If you sampled, you cite the sample (element, excerpt, or whatever you wanna call it)
if you say it yourself then its no problem -- far as I know. lol
Planning on doing that myself (not gonna say what song, cause I dont want somebody to go do it before I do :p lol)

Bud Bunner said:
doesnt an element mean just the guitar or just the vocals etc?

Thats a sample. Its all the same.
 
yeah...i wanna do the same..thats why im askin...but i wasnt to clear...theres got to be something to it..i mean for example...i couldnt just spit a jay z verse on my sh it and not pay cuz its my voice right? at what point does citing the work become necessary
 
If it's your composed version of someone else's song like Dre does you write contains elements or embodies port of that song. Also if you sing a vocal melody word for word or change a couple of words like Noreaga's Superstar...in that Pharrell sings the chorus like Blondie's Rapture song but changes the words, you also write contains or embodies elements of that song. I think if you also sample a cover of an original song you write the same thing. Dre sampled a cover of Isaac Hayes Bumpy's Lament for XXplosive on Chronic 2001, not the actual Isaac Hayes version.
A sample is blatantly sampled so you write contains a sample of...
did that make sense?
 
philly_smalls said:
IDre sampled a cover of Isaac Hayes Bumpy's Lament for XXplosive on Chronic 2001, not the actual Isaac Hayes version.

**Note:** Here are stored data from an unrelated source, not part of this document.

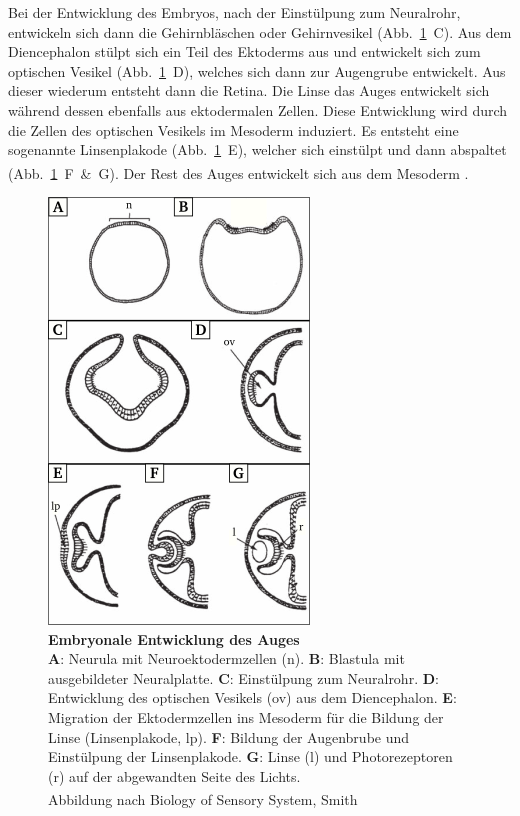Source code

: \documentclass[12pt,a4paper,pdftex]{article}
\begin{document}
Bei der Entwicklung des Embryos, nach der Einstülpung zum Neuralrohr, entwickeln sich dann die Gehirnbläschen oder Gehirnvesikel (Abb.~\ref{fig:eye_neurulation}~C). Aus dem Diencephalon stülpt sich ein Teil des Ektoderms aus und entwickelt sich zum optischen Vesikel (Abb.~\ref{fig:eye_neurulation}~D), welches sich dann zur Augengrube  entwickelt. Aus dieser wiederum entsteht dann die Retina. Die Linse das Auges entwickelt sich während dessen ebenfalls aus ektodermalen Zellen. Diese Entwicklung wird durch die Zellen des optischen Vesikels  im Mesoderm induziert. Es entsteht eine sogenannte Linsenplakode  (Abb.~\ref{fig:eye_neurulation}~E), welcher sich einstülpt und dann abspaltet (Abb.~\ref{fig:eye_neurulation}~F~\&~G). Der Rest des Auges entwickelt sich aus dem Mesoderm \textsuperscript{\cite[16]{smith2008biology}}.

\begin{figure}[H]
    \centering
    \includegraphics{pictures/visual/Eye_Neurulation.png}
    \caption[Embryonale Entwicklung des Auges]{\textbf{Embryonale Entwicklung des Auges}\\
    \textbf{A}: Neurula mit Neuroektodermzellen (n). \textbf{B}: Blastula mit ausgebildeter Neuralplatte. \textbf{C}: Einstülpung zum Neuralrohr. \textbf{D}: Entwicklung des optischen Vesikels (ov) aus dem Diencephalon. \textbf{E}: Migration der Ektodermzellen ins Mesoderm für die Bildung der Linse (Linsenplakode, lp). \textbf{F}: Bildung der Augenbrube und Einstülpung der Linsenplakode. \textbf{G}: Linse (l) und Photorezeptoren (r) auf der abgewandten Seite des Lichts.\\
    Abbildung nach Biology of Sensory System, Smith \textsuperscript{\cite[16]{smith2008biology}}}
    \label{fig:eye_neurulation}
\end{figure}
\end{document}
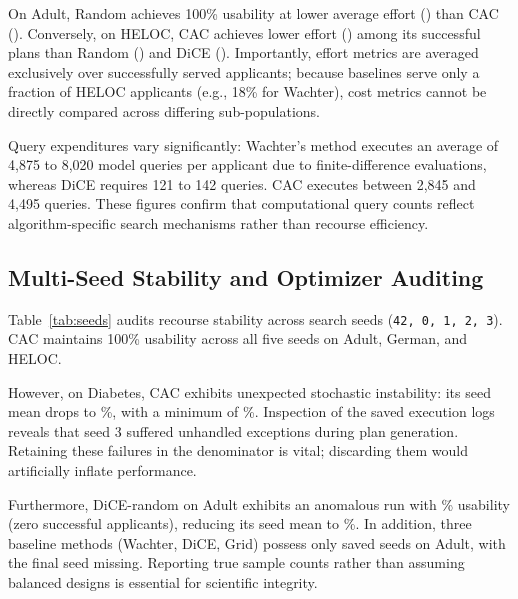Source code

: \documentclass[nolineno]{paper/ieee-access/ieeeaccess}%
\newcommand{\CAC}{CAC}
\newcommand{\artifact}[1]{\nolinkurl{#1}}
\begin{document}
On Adult, Random achieves 100\% usability at lower average effort (\AdultRandomCost{}) than \CAC{} (\AdultCacCost{}). Conversely, on HELOC, \CAC{} achieves lower effort (\HelocCacCost{}) among its successful plans than Random (\HelocRandomCost{}) and DiCE (\HelocDiceCost{}). Importantly, effort metrics are averaged exclusively over successfully served applicants; because baselines serve only a fraction of HELOC applicants (e.g., 18\% for Wachter), cost metrics cannot be directly compared across differing sub-populations.

Query expenditures vary significantly: Wachter's method executes an average of 4,875 to 8,020 model queries per applicant due to finite-difference evaluations, whereas DiCE requires 121 to 142 queries. \CAC{} executes between 2,845 and 4,495 queries. These figures confirm that computational query counts reflect algorithm-specific search mechanisms rather than recourse efficiency.

\subsection{Multi-Seed Stability and Optimizer Auditing}
Table~\ref{tab:seeds} audits recourse stability across \CacSeeds{} search seeds (\artifact{42, 0, 1, 2, 3}). \CAC{} maintains 100\% usability across all five seeds on Adult, German, and HELOC.

However, on Diabetes, \CAC{} exhibits unexpected stochastic instability: its seed mean drops to \DiabetesCacSeedMean\%, with a minimum of \DiabetesCacSeedMin\%. Inspection of the saved execution logs reveals that seed 3 suffered \DiabetesCacSeedFailures{} unhandled exceptions during plan generation. Retaining these failures in the denominator is vital; discarding them would artificially inflate performance.

Furthermore, DiCE-random on Adult exhibits an anomalous run with \AdultDiceSeedMin\% usability (zero successful applicants), reducing its seed mean to \AdultDiceSeedMean\%. In addition, three baseline methods (Wachter, DiCE, Grid) possess only \AdultDiceSeedCount{} saved seeds on Adult, with the final seed missing. Reporting true sample counts rather than assuming balanced designs is essential for scientific integrity.

\begin{table}[t]
\caption{Usability across saved search runs: mean [minimum, maximum] in
percent, followed by the run count in parentheses. Models and applicants
stay the same across seeds. The ranges describe these search runs, not
confidence intervals for results on new applicants.}
\label{tab:seeds}
\centering\footnotesize

\end{table}
\end{document}

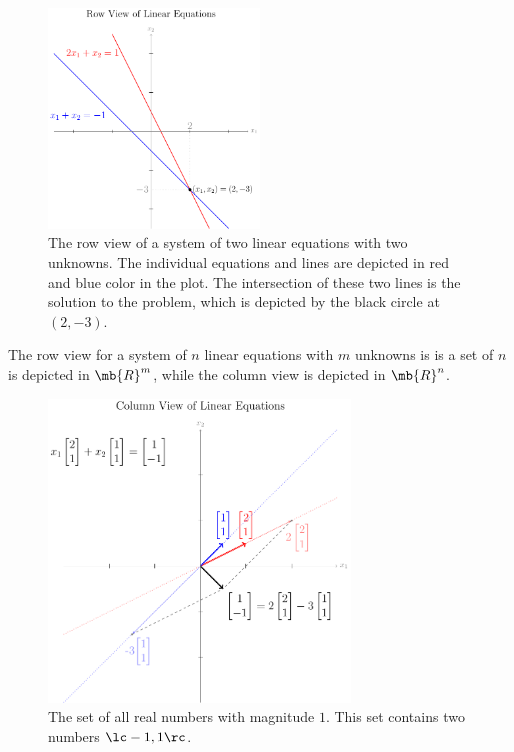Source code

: \begin{figure}[h]
    \centering
    \includegraphics[width=0.5\textwidth]{figure/chapter03/lineqrowview.pdf}
    \caption{The row view of a system of two linear equations with two unknowns. The individual equations and lines are depicted in red and blue color in the plot. The intersection of these two lines is the solution to the problem, which is depicted by the black circle at $(2, -3)$.}
    \label{fig:ch03-lineq-row-view}
\end{figure}
The row view for a system of $n$ linear equations with $m$ unknowns is is a set of $n$ is depicted in $\mb{R}^m$, while the column view is depicted in $\mb{R}^n$.
\begin{figure}[h]
    \centering
    \includegraphics[width=0.714\textwidth]{figure/chapter03/lineqcolview.pdf}
    \caption{The set of all real numbers with magnitude $1$. This set contains two numbers $\lc -1, 1 \rc$.}
    \label{fig:ch03-lineq-col-view}
\end{figure}


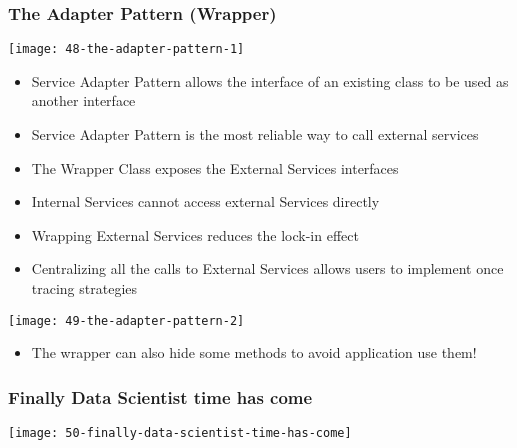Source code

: \subsubsection{The Adapter Pattern (Wrapper)}

\begin{center}
\texttt{[image: 48-the-adapter-pattern-1]}
\end{center}

\begin{itemize}
	\item Service Adapter Pattern allows the interface of an existing class to be used as  another interface
	\item Service Adapter Pattern is the most reliable way to call external services
	\item The Wrapper Class exposes the External Services interfaces
	\item Internal Services cannot access external Services directly
	\item Wrapping External Services reduces the lock-in effect
	\item Centralizing all the calls to External Services allows users to implement once tracing strategies
\end{itemize}

\begin{center}
\texttt{[image: 49-the-adapter-pattern-2]}
\end{center}

\begin{itemize}
	\item The wrapper can also hide some methods to avoid application use them!
\end{itemize}

\subsubsection{Finally Data Scientist time has come}

\begin{center}
\texttt{[image: 50-finally-data-scientist-time-has-come]}
\end{center}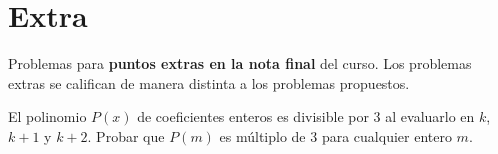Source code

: \section{Extra}

Problemas para \textbf{puntos extras en la nota final} del curso.
Los problemas extras se califican de manera distinta a los problemas propuestos.

\begin{problem}
    El polinomio $P(x)$ de coeficientes enteros es divisible por 3 al evaluarlo en $k$, $k + 1$ y $k + 2$.
    Probar que $P(m)$ es múltiplo de 3 para cualquier entero $m$.
\end{problem}
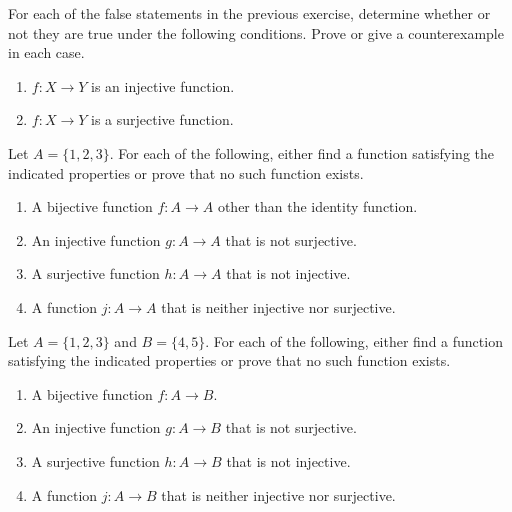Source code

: \begin{exercise}
For each of the false statements in the previous exercise, determine whether or not they are true under the following conditions.  Prove or give a counterexample in each case.
\begin{enumerate}
\item $f:X\to Y$ is an injective function.
\item $f:X\to Y$ is a surjective function.
\end{enumerate}
\end{exercise}

\begin{exercise}\label{exer:bijections}
Let $A=\{1,2,3\}$.  For each of the following, either find a function satisfying the indicated properties or prove that no such function exists.
\begin{enumerate}
\item A bijective function $f:A\to A$ other than the identity function.

\item\label{bijections:injective}\markit An injective function $g:A\to A$ that is not surjective.
\item A surjective function $h:A\to A$ that is not injective.

\item A function $j:A\to A$ that is neither injective nor surjective.
\end{enumerate}
\end{exercise}

\begin{exercise}
Let $A=\{1,2,3\}$ and $B=\{4,5\}$.  For each of the following, either find a function satisfying the indicated properties or prove that no such function exists.
\begin{enumerate}
\item A bijective function $f:A\to B$.

\item An injective function $g:A\to B$ that is not surjective.

\item A surjective function $h:A\to B$ that is not injective.

\item A function $j:A\to B$ that is neither injective nor surjective.
\end{enumerate}
\end{exercise}


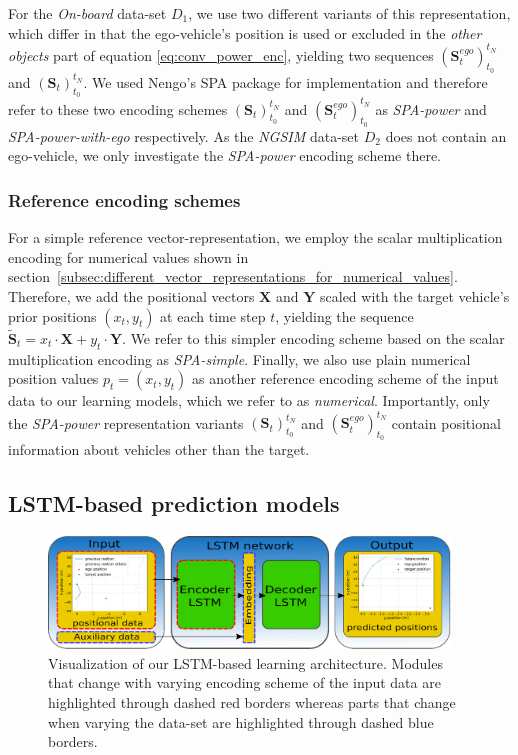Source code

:For the \emph{On-board} data-set $D_1$, we use two different variants of this representation, which differ in that the ego-vehicle's position is used or excluded in the \emph{other objects} part of equation \eqref{eq:conv_power_enc}, yielding two sequences $(\mathbf{S}_{t}^{ego})_{t_0}^{t_N}$ and $(\mathbf{S}_{t})_{t_0}^{t_N}$.
We used \acs{Nengo}'s \ac{SPA} package for implementation and therefore refer to these two encoding schemes $(\mathbf{S}_{t})_{t_0}^{t_N}$ and $(\mathbf{S}_{t}^{ego})_{t_0}^{t_N}$ as \emph{\ac{SPA}-power} and \emph{\ac{SPA}-power-with-ego} respectively.
As the \emph{\ac{NGSIM}} data-set $D_2$ does not contain an ego-vehicle, we only investigate the \emph{\ac{SPA}-power} encoding scheme there.

\subsubsection{Reference encoding schemes}%
\label{ssubsec:reference_encoding_schemes}

For a simple reference vector-representation, we employ the scalar multiplication encoding for numerical values shown in section~\ref{subsec:different_vector_representations_for_numerical_values}.
Therefore, we add the positional vectors $\mathbf{X}$ and $\mathbf{Y}$ scaled with the target vehicle's prior positions $(x_{t}, y_{t})$ at each time step $t$, yielding the sequence $\tilde{\mathbf{S}}_{t} =  x_{t} \cdot \mathbf{X} + y_{t}\cdot \mathbf{Y}$.
We refer to this simpler encoding scheme based on the scalar multiplication encoding as \emph{\ac{SPA}-simple}.
Finally, we also use plain numerical position values $p_t = (x_{t}, y_{t})$ as another reference encoding scheme of the input data to our learning models, which we refer to as \emph{numerical}.
Importantly, only the \emph{\ac{SPA}-power} representation variants $(\mathbf{S}_{t})_{t_0}^{t_N}$ and $(\mathbf{S}_{t}^{ego})_{t_0}^{t_N}$ contain positional information about vehicles other than the target.

\subsection{\acs{LSTM}-based prediction models}%
\label{subsec:lstm_based_prediction_models}

\begin{figure}[t!]
  \centering
  \includegraphics[width=0.95\textwidth]{imgs/lstm_arch.eps}
  \caption{Visualization of our \ac{LSTM}-based learning architecture. Modules that change with varying encoding scheme of the input data are highlighted through dashed red borders whereas parts that change when varying the data-set are highlighted through dashed blue borders.}\label{fig:lstm_arch}
\end{figure}

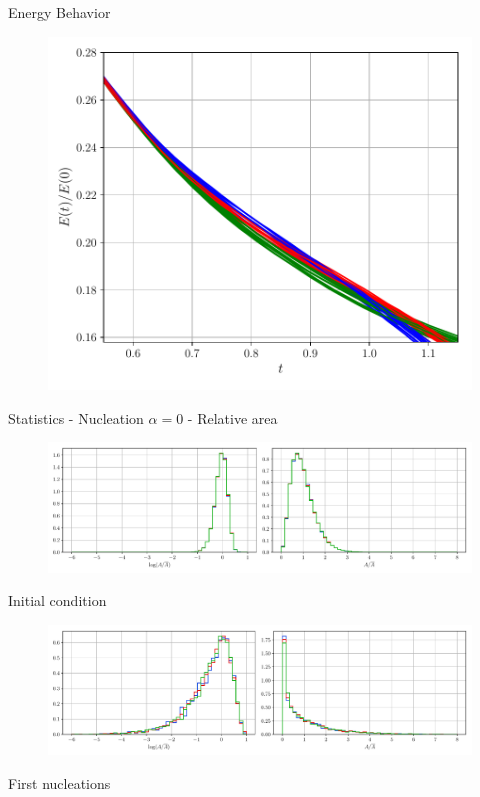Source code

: \documentclass[usenames,dvipsnames]{beamer}
\begin{document}
\begin{frame}{Energy Behavior}
\begin{minipage}{0.5\textwidth}
\begin{figure}
    \includegraphics[scale=0.4]{figures/stored_energy/SE_energy_zoom.pdf}
\end{figure}
\end{minipage}
\end{frame}

\begin{frame}{Statistics - Nucleation $\alpha = 0$ - Relative area}
\small
\centering
    \vspace{-0.5em}
    \begin{figure}
        \centering
        \includegraphics[scale=0.35]{figures/stored_energy/SE/areas/000000_nuclconstant_set.pdf}
    \end{figure}
    \vspace{-1em}
    Initial condition
    \begin{figure}
        \centering
        \includegraphics[scale=0.35]{figures/stored_energy/SE/areas/000070_nuclconstant_set.pdf}
    \end{figure}
    \vspace{-1em}
    First nucleations
\end{frame}
\end{document}
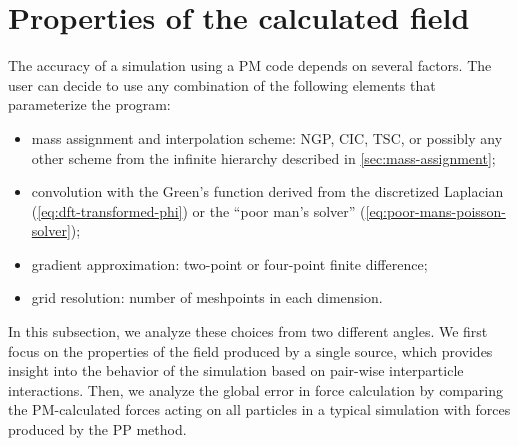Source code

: \section{Properties of the calculated field}
The accuracy of a simulation using a PM code depends on several factors.
The user can decide to use any combination of the following elements that parameterize the program:
\begin{itemize}
    \item mass assignment and interpolation scheme: NGP, CIC, TSC, or possibly any other scheme from the infinite hierarchy described in \autoref{sec:mass-assignment};
    \item convolution with the Green's function derived from the discretized Laplacian (\autoref{eq:dft-transformed-phi}) or the ``poor man's solver'' (\autoref{eq:poor-mans-poisson-solver});
    \item gradient approximation: two-point or four-point finite difference;
    \item grid resolution: number of meshpoints in each dimension.
\end{itemize}
In this subsection, we analyze these choices from two different angles.
We first focus on the properties of the field produced by a single source, which provides insight into the behavior of the simulation based on pair-wise interparticle interactions.
Then, we analyze the global error in force calculation by comparing the PM-calculated forces acting on all particles in a typical simulation with forces produced by the PP method.

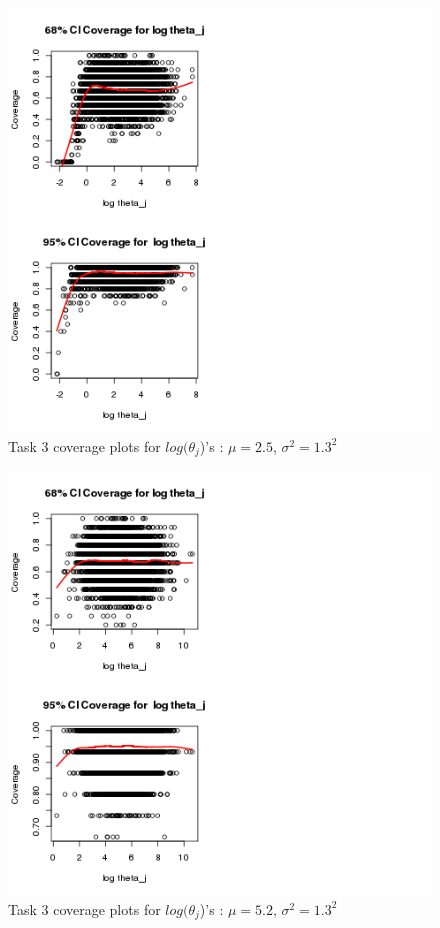 \documentclass[paper=a4, fontsize=11pt]{scrartcl}
\begin{document}
\begin{figure}[h!]
  \caption{Task 3 coverage plots for $log(\theta_{j}$)'s : $\mu = 2.5$, $\sigma^2 = 1.3^2$}
  \centering
	\includegraphics[scale=1, trim = 0 0 200 0]{keskici_wxiao_ps2_task3_plot2.png}
\end{figure}

\begin{figure}[h!]
  \caption{Task 3 coverage plots for $log(\theta_{j}$)'s : $\mu = 5.2$, $\sigma^2 = 1.3^2$}
  \centering
	\includegraphics[scale=1, trim = 0 0 200 0]{keskici_wxiao_ps2_task3_plot3.png}
\end{figure}
\end{document}
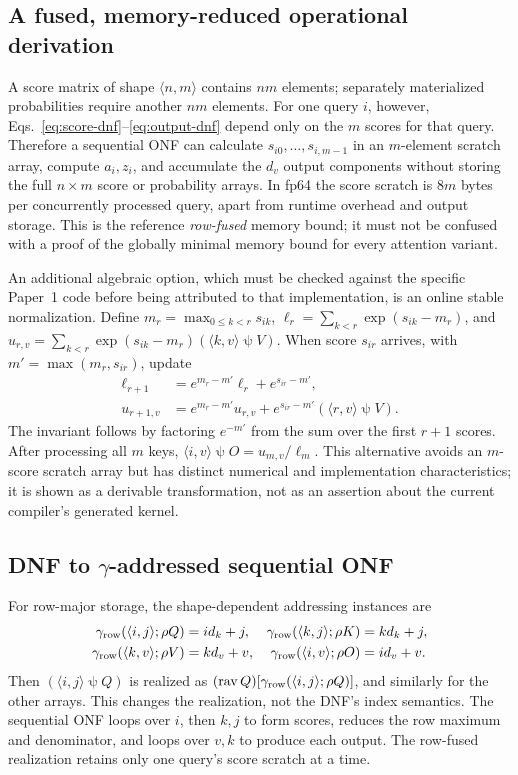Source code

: \documentclass[11pt]{article}
\newcommand{\psisel}{\mathbin{\psi}}
\begin{document}
\subsection{A fused, memory-reduced operational derivation}
A score matrix of shape $\langle n,m\rangle$ contains $nm$ elements; separately materialized probabilities require another $nm$ elements. For one query $i$, however, Eqs.~\eqref{eq:score-dnf}--\eqref{eq:output-dnf} depend only on the $m$ scores for that query. Therefore a sequential ONF can calculate $s_{i0},\ldots,s_{i,m-1}$ in an $m$-element scratch array, compute $a_i,z_i$, and accumulate the $d_v$ output components without storing the full $n\times m$ score or probability arrays. In fp64 the score scratch is $8m$ bytes per concurrently processed query, apart from runtime overhead and output storage. This is the reference \emph{row-fused} memory bound; it must not be confused with a proof of the globally minimal memory bound for every attention variant.

An additional algebraic option, which must be checked against the specific Paper~1 code before being attributed to that implementation, is an online stable normalization. Define $m_r=\max_{0\le k<r}s_{ik}$, $\ell_r=\sum_{k<r}\exp(s_{ik}-m_r)$, and $u_{r,v}=\sum_{k<r}\exp(s_{ik}-m_r)(\langle k,v\rangle\psisel V)$. When score $s_{ir}$ arrives, with $m'=\max(m_r,s_{ir})$, update
\begin{align}
\ell_{r+1}&=e^{m_r-m'}\ell_r+e^{s_{ir}-m'},\\
u_{r+1,v}&=e^{m_r-m'}u_{r,v}+e^{s_{ir}-m'}(\langle r,v\rangle\psisel V).
\end{align}
The invariant follows by factoring $e^{-m'}$ from the sum over the first $r+1$ scores. After processing all $m$ keys, $\langle i,v\rangle\psisel O=u_{m,v}/\ell_m$. This alternative avoids an $m$-score scratch array but has distinct numerical and implementation characteristics; it is shown as a derivable transformation, not as an assertion about the current compiler's generated kernel.

\subsection{DNF to $\gamma$-addressed sequential ONF}
For row-major storage, the shape-dependent addressing instances are
\begin{align}
\gamma_{\rm row}(\langle i,j\rangle;\rho Q)&=i d_k+j, &\gamma_{\rm row}(\langle k,j\rangle;\rho K)&=k d_k+j,\\
\gamma_{\rm row}(\langle k,v\rangle;\rho V)&=k d_v+v, &\gamma_{\rm row}(\langle i,v\rangle;\rho O)&=i d_v+v.
\end{align}
Then $(\langle i,j\rangle\psisel Q)$ is realized as $(\operatorname{rav}Q)[\gamma_{\rm row}(\langle i,j\rangle;\rho Q)]$, and similarly for the other arrays. This changes the realization, not the DNF's index semantics. The sequential ONF loops over $i$, then $k,j$ to form scores, reduces the row maximum and denominator, and loops over $v,k$ to produce each output. The row-fused realization retains only one query's score scratch at a time.
\end{document}
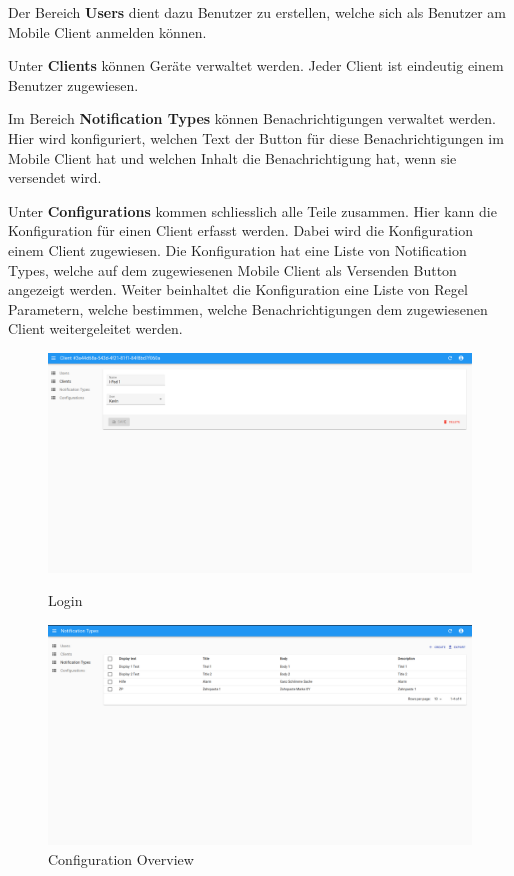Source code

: Der Bereich \textbf{Users} dient dazu Benutzer zu erstellen, welche sich als Benutzer am Mobile Client anmelden können.

Unter \textbf{Clients} können Geräte verwaltet werden.
Jeder Client ist eindeutig einem Benutzer zugewiesen.

Im Bereich \textbf{Notification Types} können Benachrichtigungen verwaltet werden.
Hier wird konfiguriert, welchen Text der Button für diese Benachrichtigungen im Mobile Client hat und welchen Inhalt die Benachrichtigung hat, wenn sie versendet wird.

Unter \textbf{Configurations} kommen schliesslich alle Teile zusammen.
Hier kann die Konfiguration für einen Client erfasst werden.
Dabei wird die Konfiguration einem Client zugewiesen.
Die Konfiguration hat eine Liste von Notification Types, welche auf dem zugewiesenen Mobile Client als Versenden Button angezeigt werden.
Weiter beinhaltet die Konfiguration eine Liste von Regel Parametern, welche bestimmen, welche Benachrichtigungen dem zugewiesenen Client weitergeleitet werden.

\begin{figure}[h]
    \centering
    \begin{minipage}[b]{0.4\textwidth}
        \includegraphics[width=\textwidth]{graphics/screenshots/adminui/configuration}
        \caption{Login}
    \end{minipage}
    \hfill
    \begin{minipage}[b]{0.4\textwidth}
        \includegraphics[width=\textwidth]{graphics/screenshots/adminui/notification-type}
        \caption{Configuration Overview}
    \end{minipage}
    \label{fig:AdminUI-Screens2}
\end{figure}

i think he remade it himself, i dont think he sampled a cover
 
you may be right. I wasn't a hundred percent sure but I have heard the cover version and it sounds almost exactly like what Dre used and also what Erykah Badu used on the song Bag Lady.
 
Yeah but the Erykah Badu version had "interpolated elements of Xxplosive" or something, thats what the inside of the cover said at least
 
Interpolation or "replayed elements" refers to playing parts of a song yourself/having a studio musician play it. Like Dre will be making a beat and tells his bassist to play the bassline from a P Funk song. Boom, interpolation. A sample, obviously, is a sample. I've never seen that "embodies" terminology used.
 
yeah...it does make a lot of sense...the whole embodies a portion of thing i see on a lot of jermaine dupri stuff...but i get it...so if you gone replay a melody, u still got to pay, if you take a sample you definetly gotta pay and if you gone take some of the words be prepared to pay...
thanks yall
 
sample- self explanatory

replayed elements- self explanatory

reinterpolation- it was replayed, but they might of switched some notes up or something

embodiment- might be the same notes played with different instruments.